== THE INPUT ==

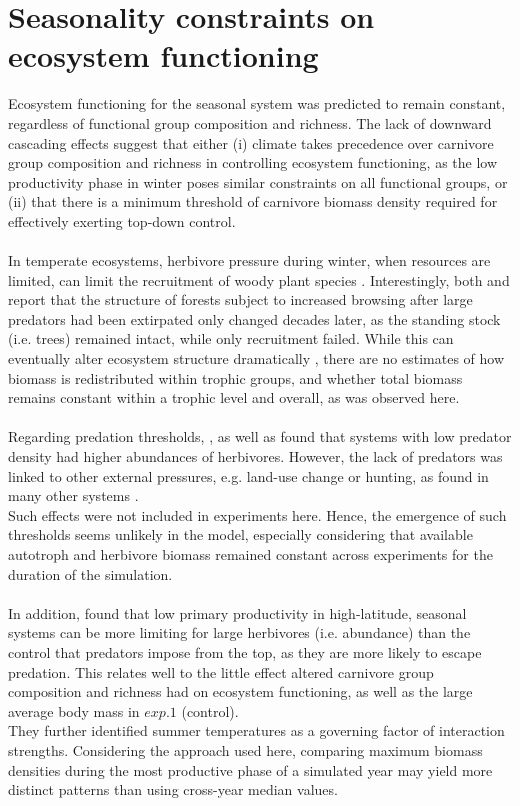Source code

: \section{Seasonality constraints on ecosystem functioning}
Ecosystem functioning for the seasonal system was predicted to remain constant, regardless of functional group composition and richness. The lack of downward cascading effects suggest that either (i) climate takes precedence over carnivore group composition and richness in controlling ecosystem functioning, as the low productivity phase in winter poses similar constraints on all functional groups, or (ii) that there is a minimum threshold of carnivore biomass density required for effectively exerting top-down control.\\\\
In temperate ecosystems, herbivore pressure during winter, when resources are limited, can limit the recruitment of woody plant species \citep{Ripple2014}.
Interestingly, both \cite{Casabon2007} and \citep{Beschta2009} report that the structure of forests subject to increased browsing after large predators had been extirpated only changed decades later, as the standing stock (i.e. trees) remained intact, while only recruitment failed.
While this can eventually alter ecosystem structure dramatically \citep{Terborgh2001, Estes2011}, there are no estimates of how biomass is redistributed within trophic groups, and whether total biomass remains constant within a trophic level and overall, as was observed here. \\\\
Regarding predation thresholds, \cite{Ripple2012}, as well as \cite{Johnson2009} found that systems with low predator density had higher abundances of herbivores. However, the lack of predators was linked to other external pressures, e.g. land-use change or hunting, as found in many other systems \citep{Estes2011,Ripple2014}. \\
Such effects were not included in experiments here. Hence, the emergence of such thresholds seems unlikely in the model, especially considering that available autotroph and herbivore biomass remained constant across experiments for the duration of the simulation.  \\\\
In addition,  \cite{Legagneux2014} found that low primary productivity in high-latitude, seasonal systems can be more limiting for large herbivores (i.e. abundance) than the control that predators impose from the top, as they are more likely to escape predation. 
This relates well to the little effect altered carnivore group composition and richness had on ecosystem functioning, as well as the large average body mass in $exp. 1$ (control). \\
They further identified summer temperatures as a governing factor of interaction strengths. Considering the approach used here, comparing maximum biomass densities during the most productive phase of a simulated year may yield more distinct patterns than using cross-year median values.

===

TASK TO COMPLETE
Pick each line holding "more" out of the entries above and return it.

ANSWER BOX
In addition,  \cite{Legagneux2014} found that low primary productivity in high-latitude, seasonal systems can be more limiting for large herbivores (i.e. abundance) than the control that predators impose from the top, as they are more likely to escape predation. 
They further identified summer temperatures as a governing factor of interaction strengths. Considering the approach used here, comparing maximum biomass densities during the most productive phase of a simulated year may yield more distinct patterns than using cross-year median values.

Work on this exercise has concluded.